Thinking about threads running inside a physical computer, you might visualize the relationship something like the following Ruby-ish pseudo code. As the program starts up, it creates a virtual machine.

1 def main
2   vm = VM.new
3   # do some setup
4   vm.run
5 end

Sometime later in the program, you add a new thread, which might be implemented something like this.

1 def Thread.new
2   thr = VM.threads.create
3   # ...
4   return thr
5 end

You might imagine the VM instance having a Scheduler component that would supervise the threads and arrange for running them on one or more processors or cores. In this model, the VM is really like a virtual computer in which all execution is occurring. In other words, the VM is composed of multiple threads of execution.

The point of this mental exercise is to expose the tacit assumptions we might have about our mapping between a real computer and the virtual machine. Now let’s delve into Rubinius.

The main function is located in vm/drivers/cli.cpp. The first thing it does is create an instance of Environment, which is composed of an instance of VMManager, SharedState, and VM. In the Environment constructor, the command line is parsed for configuration options. Then the manager creates a new shared state. The shared state creates a vm. And finally the vm is initialized. During initialization, the ObjectMemory is created. The object memory in turn is composed of garbage collected heaps for the young and mature generations.

Back in main, a platform-specific configuration file is loaded, the “vm” is booted, the command line is loaded into ARGV, the kernel is loaded (i.e. the compiled versions of the files located in the kernel/ directory), the preemption and signal threads are started, and finally the compiled version of kernel/loader.rb is run, which will process the command line arguments, run scripts, start IRB, etc. When your script, IRB, -e command, etc. finish running, loader.rb finishes, main finishes, resources are cleaned up, and finally the process exits.

Whew. The point of this whirlwind tour is to illustrate that VM is a rather fuzzy concept, even though we have a class named VM. Now let’s take a look at how threads fit in.

Rubinius has a 1:1 native thread model. In other words, each time you do Thread.new in your Ruby code, the instance returned maps to a single native thread. In fact, let’s look at the code for Thread.new in kernel/common/thread.rb.

1 class Thread
2   def self.new(*args, &block)
3     thr = allocate
4     thr.initialize *args, &block
5     thr.fork
6 
7     return thr
8   end
9 end

The calls to allocate and fork are implemented as primitives in C++ code.

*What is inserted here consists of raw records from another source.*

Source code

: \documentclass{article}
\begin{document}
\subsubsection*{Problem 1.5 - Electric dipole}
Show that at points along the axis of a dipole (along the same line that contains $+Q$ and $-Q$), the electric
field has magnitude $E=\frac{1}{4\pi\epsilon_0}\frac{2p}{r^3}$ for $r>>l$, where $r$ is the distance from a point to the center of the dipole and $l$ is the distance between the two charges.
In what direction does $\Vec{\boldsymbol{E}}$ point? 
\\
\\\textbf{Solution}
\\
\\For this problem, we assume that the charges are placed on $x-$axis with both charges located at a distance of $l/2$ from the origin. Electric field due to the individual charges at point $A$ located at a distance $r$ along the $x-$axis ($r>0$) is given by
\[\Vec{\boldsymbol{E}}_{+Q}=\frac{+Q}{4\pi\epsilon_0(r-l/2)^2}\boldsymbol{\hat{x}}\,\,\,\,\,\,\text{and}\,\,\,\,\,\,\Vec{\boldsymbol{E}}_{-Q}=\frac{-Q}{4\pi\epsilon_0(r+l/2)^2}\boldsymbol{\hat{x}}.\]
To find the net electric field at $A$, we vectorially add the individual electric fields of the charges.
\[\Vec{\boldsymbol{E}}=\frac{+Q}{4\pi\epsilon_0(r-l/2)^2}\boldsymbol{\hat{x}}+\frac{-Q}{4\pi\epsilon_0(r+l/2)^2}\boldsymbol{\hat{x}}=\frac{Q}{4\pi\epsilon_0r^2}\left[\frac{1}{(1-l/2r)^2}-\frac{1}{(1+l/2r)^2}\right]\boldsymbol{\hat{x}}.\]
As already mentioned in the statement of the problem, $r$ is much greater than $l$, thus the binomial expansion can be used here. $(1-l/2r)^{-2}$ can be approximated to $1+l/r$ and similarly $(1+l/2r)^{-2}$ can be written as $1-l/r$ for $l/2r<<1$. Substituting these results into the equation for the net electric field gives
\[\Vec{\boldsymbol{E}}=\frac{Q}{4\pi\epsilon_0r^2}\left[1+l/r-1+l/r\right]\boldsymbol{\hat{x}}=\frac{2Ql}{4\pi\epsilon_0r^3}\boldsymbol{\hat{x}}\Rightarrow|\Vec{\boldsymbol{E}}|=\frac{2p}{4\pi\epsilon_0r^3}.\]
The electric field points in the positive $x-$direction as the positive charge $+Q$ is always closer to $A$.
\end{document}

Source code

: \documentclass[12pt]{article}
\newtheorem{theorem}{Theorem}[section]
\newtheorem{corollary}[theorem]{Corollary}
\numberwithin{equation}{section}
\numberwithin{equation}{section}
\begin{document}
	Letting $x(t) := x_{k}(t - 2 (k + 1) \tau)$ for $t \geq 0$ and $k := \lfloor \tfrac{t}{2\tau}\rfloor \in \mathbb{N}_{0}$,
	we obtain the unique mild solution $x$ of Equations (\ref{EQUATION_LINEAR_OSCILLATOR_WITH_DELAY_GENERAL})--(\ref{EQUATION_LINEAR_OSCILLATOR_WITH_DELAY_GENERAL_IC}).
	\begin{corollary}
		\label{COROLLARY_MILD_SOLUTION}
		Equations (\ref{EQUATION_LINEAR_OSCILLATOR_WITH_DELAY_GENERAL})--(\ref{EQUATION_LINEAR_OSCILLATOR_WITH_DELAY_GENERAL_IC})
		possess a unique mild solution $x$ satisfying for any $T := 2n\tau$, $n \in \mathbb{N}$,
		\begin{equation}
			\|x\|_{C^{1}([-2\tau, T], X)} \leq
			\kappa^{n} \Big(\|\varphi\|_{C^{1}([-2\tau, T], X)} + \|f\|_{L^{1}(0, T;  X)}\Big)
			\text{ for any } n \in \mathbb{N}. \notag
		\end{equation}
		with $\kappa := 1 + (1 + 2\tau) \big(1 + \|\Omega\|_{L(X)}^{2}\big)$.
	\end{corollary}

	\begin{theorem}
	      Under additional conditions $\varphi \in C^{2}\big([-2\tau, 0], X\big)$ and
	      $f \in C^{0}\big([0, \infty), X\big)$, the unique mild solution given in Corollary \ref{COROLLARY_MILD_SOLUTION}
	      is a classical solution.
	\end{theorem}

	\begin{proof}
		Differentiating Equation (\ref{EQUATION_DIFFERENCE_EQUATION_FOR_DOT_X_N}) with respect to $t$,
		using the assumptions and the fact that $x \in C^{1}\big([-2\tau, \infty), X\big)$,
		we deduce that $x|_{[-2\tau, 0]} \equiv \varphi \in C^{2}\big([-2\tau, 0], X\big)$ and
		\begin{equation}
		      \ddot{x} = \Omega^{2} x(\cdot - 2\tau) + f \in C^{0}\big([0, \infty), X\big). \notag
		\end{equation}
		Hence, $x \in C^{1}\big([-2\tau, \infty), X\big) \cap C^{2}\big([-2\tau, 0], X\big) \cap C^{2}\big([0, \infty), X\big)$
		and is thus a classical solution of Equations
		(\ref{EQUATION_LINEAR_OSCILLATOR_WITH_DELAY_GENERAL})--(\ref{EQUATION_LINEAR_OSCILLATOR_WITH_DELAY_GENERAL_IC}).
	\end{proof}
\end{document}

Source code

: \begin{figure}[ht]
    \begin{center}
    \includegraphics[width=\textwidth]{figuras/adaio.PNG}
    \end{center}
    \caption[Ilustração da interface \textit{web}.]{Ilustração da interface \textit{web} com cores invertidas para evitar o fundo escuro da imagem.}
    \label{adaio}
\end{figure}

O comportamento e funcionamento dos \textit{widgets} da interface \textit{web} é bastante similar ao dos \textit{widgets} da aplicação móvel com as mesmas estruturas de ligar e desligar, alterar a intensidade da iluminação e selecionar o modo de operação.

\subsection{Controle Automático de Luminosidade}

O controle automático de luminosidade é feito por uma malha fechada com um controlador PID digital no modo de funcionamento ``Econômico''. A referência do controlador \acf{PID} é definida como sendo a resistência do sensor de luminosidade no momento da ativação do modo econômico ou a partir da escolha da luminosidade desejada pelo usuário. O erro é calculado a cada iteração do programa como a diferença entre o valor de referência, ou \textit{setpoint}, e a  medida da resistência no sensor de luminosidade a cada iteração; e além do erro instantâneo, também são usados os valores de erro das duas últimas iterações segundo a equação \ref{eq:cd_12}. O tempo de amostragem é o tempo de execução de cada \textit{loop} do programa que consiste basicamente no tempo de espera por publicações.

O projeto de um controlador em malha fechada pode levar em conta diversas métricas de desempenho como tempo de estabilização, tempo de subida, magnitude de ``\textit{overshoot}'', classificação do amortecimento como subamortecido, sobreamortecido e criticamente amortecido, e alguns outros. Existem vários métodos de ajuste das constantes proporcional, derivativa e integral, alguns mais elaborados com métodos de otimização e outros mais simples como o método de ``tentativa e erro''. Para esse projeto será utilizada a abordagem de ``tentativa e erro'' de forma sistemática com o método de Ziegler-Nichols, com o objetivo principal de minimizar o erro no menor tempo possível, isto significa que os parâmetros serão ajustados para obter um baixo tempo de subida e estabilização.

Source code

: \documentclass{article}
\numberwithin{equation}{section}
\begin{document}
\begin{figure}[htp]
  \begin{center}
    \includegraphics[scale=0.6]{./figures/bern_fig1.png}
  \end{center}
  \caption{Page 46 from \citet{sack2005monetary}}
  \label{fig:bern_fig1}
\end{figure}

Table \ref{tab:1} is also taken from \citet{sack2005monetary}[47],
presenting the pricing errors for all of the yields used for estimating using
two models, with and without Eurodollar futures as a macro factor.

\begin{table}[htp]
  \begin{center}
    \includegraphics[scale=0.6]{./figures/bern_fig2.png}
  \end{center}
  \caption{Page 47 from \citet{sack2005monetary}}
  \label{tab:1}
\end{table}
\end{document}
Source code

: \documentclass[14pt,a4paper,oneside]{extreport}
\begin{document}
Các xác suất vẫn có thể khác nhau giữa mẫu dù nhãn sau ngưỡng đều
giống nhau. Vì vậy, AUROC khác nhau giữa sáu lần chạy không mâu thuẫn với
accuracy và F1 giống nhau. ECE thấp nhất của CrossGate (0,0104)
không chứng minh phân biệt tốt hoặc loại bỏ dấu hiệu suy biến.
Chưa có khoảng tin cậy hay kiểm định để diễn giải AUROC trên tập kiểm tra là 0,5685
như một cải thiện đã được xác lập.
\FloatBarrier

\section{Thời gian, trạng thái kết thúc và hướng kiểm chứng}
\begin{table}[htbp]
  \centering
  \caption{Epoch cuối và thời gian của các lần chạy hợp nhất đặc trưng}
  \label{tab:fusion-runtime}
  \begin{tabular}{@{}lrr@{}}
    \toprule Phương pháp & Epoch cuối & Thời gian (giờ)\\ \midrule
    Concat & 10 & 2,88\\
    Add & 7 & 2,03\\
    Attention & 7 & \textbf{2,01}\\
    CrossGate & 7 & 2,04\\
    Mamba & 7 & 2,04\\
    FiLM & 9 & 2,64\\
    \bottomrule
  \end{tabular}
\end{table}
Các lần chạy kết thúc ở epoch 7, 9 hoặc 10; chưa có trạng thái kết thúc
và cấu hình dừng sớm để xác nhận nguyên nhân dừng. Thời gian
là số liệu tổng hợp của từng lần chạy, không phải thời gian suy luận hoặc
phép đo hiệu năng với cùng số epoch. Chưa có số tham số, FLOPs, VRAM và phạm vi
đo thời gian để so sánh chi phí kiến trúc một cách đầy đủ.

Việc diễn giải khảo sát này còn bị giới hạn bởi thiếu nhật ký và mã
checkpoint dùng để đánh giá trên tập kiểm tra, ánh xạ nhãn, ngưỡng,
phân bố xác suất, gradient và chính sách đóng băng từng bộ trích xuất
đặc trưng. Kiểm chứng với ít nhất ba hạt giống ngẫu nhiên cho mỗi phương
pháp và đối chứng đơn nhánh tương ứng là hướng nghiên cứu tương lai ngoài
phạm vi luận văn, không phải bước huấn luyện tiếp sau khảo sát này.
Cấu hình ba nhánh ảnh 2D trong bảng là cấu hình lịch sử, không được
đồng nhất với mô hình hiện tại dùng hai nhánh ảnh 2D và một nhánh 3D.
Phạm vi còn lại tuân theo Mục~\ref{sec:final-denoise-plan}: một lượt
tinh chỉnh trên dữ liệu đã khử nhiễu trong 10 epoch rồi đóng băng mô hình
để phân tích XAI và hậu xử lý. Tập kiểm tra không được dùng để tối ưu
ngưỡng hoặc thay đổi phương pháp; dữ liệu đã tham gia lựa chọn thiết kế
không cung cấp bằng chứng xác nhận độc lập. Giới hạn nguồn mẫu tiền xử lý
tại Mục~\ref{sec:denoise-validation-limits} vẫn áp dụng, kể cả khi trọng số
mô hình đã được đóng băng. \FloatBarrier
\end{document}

They are short, so we’ll take a look at them, too.

 1 Thread* Thread::allocate(STATE) {
 2   VM* vm = state->shared.new_vm();
 3   Thread* thread = Thread::create(state, vm);
 4 
 5   return thread;
 6 }
 7 
 8 Object* Thread::fork(STATE) {
 9   state->interrupts.enable_preempt = true;
10 
11   native_thread_ = new NativeThread(vm);
12 
13   // Let it run.
14   native_thread_->run();
15   return Qnil;
16 }

The call to allocate creates a new instance of VM as thread local data. The call to fork creates the new native thread. The call to native_thread_->run() will eventually call the __run__ method in kernel/common/thread.rb. Something to note about this snippet of C++ code is the nice consistency between the primitives and the Ruby code that calls them.

We’ve encountered the VM class in two contexts: 1) when starting up the Rubinius process, and 2) when creating a new Thread. We can consider the VM instance to be an abstraction of the state of a single thread of execution, and in fact, state is the name most often given to an instance of VM in the Rubinius source.

As we’ve seen, Rubinius as a running process is composed of various abstractions, including the Environment, SharedState, NativeThread, and VM to name a few. While it is accurate to call Rubinius a virtual machine, it is apparent that concept can cover a fair bit of complexity. But breaking it into parts makes it fairly easy to understand. Let us know what things you’d like to understand better. We have the doc/ directory in the source that we’re (slowly) building out. If you’re interested in contributing, docs would be a great way to help everyone.